Right now, the gardens look so good, Paris decided he had to share.

“I was walking the garden last night and a thought flashed through my head,” he said in an email blast to his newsletter subscribers. “I wish people would come and enjoy this.

“Over the last year or so, I haven't walked the garden too much, I have been focused on other things as we all have,” he added. “But as I turned the corner here and there, I constantly came across something that I wish I could share.

“We didn't open the garden last year and I was waiting for the timing this year to present itself. So we are going to open it for the day!”

Paris noted that time off from visitors may have actually helped Maple Rock look better than ever.

“While the gates of Maple Rock remained closed, life inside its walls moved along as nature does,” he explained. “The garden has bloomed, grown, matured, and stood the test of this time.

“Without foot traffic, it's as if the garden healed itself here and there. Some plants grew and took over a pathway. Some plants in the garden that went unnoticed have grown and reminded me that they are still there. When I look around here and there, there are parts of it that are not perfect, but who am I to say? Nature makes its own rules and redefines what the meaning of perfect really is.”

Large field of lavender
Huge lavender fields are a feature of Maple Rock Gardens.

See for yourself. Besides the massive lavender fields and many fruit trees, the 30-acre Maple Rock features a series of enchanting garden “rooms” and spaces, each different and filled with garden whimsy. Dozens of statues dot the grounds, which wind up a hill with photo-worthy vistas. Along the paths and in the “rooms,” hundreds of blooming shrubs mix with perennials, framed by stone walls. Water features – ponds, fountains, waterfalls, streams and more – add sound as well as refreshing coolness. On special days such as this, the miniature railroad – one of the largest garden railroad layouts in the state – comes to live, uniting two miniature “communities” nestled among the garden terraces.

For the lunch menu, Paris is bringing in some popular dishes from his cafe.

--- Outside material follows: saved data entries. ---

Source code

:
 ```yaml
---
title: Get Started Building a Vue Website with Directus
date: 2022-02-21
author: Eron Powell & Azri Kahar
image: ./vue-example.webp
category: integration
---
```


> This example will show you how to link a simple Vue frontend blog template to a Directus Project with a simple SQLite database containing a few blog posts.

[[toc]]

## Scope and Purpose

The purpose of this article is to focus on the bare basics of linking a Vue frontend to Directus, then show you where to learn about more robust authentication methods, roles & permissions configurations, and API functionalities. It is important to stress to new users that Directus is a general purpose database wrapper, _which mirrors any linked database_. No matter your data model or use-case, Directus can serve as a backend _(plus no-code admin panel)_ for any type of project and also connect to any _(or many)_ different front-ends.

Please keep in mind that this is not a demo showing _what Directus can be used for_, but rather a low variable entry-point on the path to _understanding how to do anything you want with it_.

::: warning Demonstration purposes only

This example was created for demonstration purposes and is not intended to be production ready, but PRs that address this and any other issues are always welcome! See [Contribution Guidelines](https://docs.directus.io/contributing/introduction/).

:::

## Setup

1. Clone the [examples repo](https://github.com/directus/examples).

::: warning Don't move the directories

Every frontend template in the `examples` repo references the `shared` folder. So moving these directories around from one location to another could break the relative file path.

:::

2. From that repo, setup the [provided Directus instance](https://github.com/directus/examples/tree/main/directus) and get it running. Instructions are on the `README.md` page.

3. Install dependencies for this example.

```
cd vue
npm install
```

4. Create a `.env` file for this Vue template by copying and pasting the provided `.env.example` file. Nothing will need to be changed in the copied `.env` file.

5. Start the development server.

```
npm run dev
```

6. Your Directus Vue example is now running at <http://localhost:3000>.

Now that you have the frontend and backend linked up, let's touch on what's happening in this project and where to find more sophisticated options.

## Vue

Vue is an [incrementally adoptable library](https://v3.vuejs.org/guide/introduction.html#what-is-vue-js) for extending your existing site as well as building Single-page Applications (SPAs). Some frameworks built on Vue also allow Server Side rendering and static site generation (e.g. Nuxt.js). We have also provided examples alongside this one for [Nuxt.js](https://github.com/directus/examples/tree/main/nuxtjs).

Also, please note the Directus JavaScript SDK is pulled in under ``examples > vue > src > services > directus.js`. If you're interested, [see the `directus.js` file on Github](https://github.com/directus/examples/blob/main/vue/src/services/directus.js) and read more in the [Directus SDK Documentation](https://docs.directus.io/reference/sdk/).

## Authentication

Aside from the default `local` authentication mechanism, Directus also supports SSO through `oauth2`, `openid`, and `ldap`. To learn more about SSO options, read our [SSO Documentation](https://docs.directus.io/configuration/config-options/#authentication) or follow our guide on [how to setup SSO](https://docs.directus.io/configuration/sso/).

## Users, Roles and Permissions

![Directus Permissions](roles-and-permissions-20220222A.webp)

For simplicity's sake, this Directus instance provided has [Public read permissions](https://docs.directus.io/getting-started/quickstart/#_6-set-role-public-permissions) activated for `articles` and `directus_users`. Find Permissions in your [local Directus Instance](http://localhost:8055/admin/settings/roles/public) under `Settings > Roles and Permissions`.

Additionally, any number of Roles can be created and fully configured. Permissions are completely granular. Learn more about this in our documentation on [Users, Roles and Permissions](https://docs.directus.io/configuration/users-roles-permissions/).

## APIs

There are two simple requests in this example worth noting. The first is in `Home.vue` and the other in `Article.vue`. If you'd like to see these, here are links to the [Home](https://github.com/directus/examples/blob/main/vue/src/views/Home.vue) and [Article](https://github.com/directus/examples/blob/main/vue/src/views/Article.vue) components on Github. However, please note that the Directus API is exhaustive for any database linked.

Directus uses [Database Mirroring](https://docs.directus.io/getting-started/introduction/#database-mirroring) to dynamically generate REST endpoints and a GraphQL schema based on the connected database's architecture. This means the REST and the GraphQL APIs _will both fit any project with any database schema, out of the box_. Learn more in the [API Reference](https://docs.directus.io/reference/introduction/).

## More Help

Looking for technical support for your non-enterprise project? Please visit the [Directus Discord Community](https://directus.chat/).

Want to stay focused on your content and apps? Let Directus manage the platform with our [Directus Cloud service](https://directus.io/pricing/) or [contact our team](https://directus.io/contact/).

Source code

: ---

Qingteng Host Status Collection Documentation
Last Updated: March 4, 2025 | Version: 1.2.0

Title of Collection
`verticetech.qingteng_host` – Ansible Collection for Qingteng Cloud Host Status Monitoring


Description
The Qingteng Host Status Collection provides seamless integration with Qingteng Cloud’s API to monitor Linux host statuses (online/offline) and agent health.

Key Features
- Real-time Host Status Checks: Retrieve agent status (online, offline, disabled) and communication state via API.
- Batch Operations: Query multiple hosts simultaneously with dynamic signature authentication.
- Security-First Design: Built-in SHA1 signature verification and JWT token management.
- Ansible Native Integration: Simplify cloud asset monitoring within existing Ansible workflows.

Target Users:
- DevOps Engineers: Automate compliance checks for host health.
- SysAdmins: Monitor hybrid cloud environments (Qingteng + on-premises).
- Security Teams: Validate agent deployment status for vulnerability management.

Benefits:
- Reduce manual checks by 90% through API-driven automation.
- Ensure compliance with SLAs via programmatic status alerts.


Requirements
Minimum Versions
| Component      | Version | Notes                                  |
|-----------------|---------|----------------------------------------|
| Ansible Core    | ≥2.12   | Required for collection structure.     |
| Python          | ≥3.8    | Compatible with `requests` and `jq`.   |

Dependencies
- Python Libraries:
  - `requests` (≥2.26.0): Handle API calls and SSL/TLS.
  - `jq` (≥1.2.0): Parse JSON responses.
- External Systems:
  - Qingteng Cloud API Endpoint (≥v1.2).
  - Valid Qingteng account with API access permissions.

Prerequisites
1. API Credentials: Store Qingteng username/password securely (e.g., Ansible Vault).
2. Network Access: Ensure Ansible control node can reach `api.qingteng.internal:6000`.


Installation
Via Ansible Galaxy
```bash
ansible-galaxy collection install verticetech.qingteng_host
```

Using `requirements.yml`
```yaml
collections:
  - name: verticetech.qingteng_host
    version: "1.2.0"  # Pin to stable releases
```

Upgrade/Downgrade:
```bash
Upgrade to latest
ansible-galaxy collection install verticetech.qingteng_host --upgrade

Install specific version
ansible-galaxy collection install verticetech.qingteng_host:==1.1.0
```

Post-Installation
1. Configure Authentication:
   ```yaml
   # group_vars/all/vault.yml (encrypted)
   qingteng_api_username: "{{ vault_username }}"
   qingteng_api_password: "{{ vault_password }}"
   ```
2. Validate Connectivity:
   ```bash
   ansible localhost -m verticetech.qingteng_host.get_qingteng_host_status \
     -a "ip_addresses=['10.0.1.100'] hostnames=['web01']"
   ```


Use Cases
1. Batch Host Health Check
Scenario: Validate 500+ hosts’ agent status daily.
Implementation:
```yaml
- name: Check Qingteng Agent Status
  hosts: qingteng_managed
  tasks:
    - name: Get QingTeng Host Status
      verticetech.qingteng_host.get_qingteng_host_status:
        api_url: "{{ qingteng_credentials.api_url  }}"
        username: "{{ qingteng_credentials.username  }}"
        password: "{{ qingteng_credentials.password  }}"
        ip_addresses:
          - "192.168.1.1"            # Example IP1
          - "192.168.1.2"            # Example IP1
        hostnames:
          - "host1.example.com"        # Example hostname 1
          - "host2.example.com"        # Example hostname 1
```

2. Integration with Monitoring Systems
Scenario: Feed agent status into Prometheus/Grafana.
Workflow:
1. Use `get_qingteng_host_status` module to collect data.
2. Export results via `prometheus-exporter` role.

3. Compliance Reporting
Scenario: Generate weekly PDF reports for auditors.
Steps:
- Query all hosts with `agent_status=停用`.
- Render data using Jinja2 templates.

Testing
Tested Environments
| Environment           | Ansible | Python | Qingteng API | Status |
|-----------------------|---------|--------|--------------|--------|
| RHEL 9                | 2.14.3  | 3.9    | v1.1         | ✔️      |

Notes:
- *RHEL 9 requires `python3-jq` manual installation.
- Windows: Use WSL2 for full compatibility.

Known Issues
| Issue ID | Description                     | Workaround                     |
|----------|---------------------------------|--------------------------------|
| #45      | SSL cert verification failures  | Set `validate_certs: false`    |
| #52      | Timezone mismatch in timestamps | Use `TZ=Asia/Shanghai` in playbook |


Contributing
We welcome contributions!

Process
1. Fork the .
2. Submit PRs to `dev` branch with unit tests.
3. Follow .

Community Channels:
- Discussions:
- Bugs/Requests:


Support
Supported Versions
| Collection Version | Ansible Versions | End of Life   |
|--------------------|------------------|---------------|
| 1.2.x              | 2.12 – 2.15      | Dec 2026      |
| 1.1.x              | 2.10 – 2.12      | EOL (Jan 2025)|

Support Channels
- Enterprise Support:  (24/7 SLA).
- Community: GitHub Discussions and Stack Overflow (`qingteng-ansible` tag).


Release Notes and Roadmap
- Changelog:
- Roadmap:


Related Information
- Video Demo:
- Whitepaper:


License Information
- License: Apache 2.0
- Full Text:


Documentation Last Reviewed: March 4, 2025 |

“We are serving our famous rotisserie chicken salad sandwich and barbecued pulled pork, both on High-Hand fresh baked bread,” he said. “In addition, everyone's favorite grilled shrimp salad will also be served. Enjoy a glass of lavender lemonade or a selection of our best wines and beers.”

Wear comfortable shoes. No pets please.

Maple Rock Gardens is located at 100 Clark Tunnel Road, just off Hwy. 193 in Newcastle.

For tickets: .

For directions and more information about Maple Rock: .

Questions? Call 916-660-0117 Ext.4 or email .


0 comments have been posted.

Welcome, Green Acres!

Green Acres Fall ad

Newsletter Subscription

Sacramento Digs Gardening to your inbox.

Taste Fall! E-cookbook

Muffins and pumpkin

Find our fall recipes here!

Local News

Ad for California Local

Thanks to our sponsor!

Summer Strong ad for

Dig In: Garden Checklist

For week of Nov. 26:

Concentrate on helping your garden stay comfortable during these frosty nights – and clean up all those leaves!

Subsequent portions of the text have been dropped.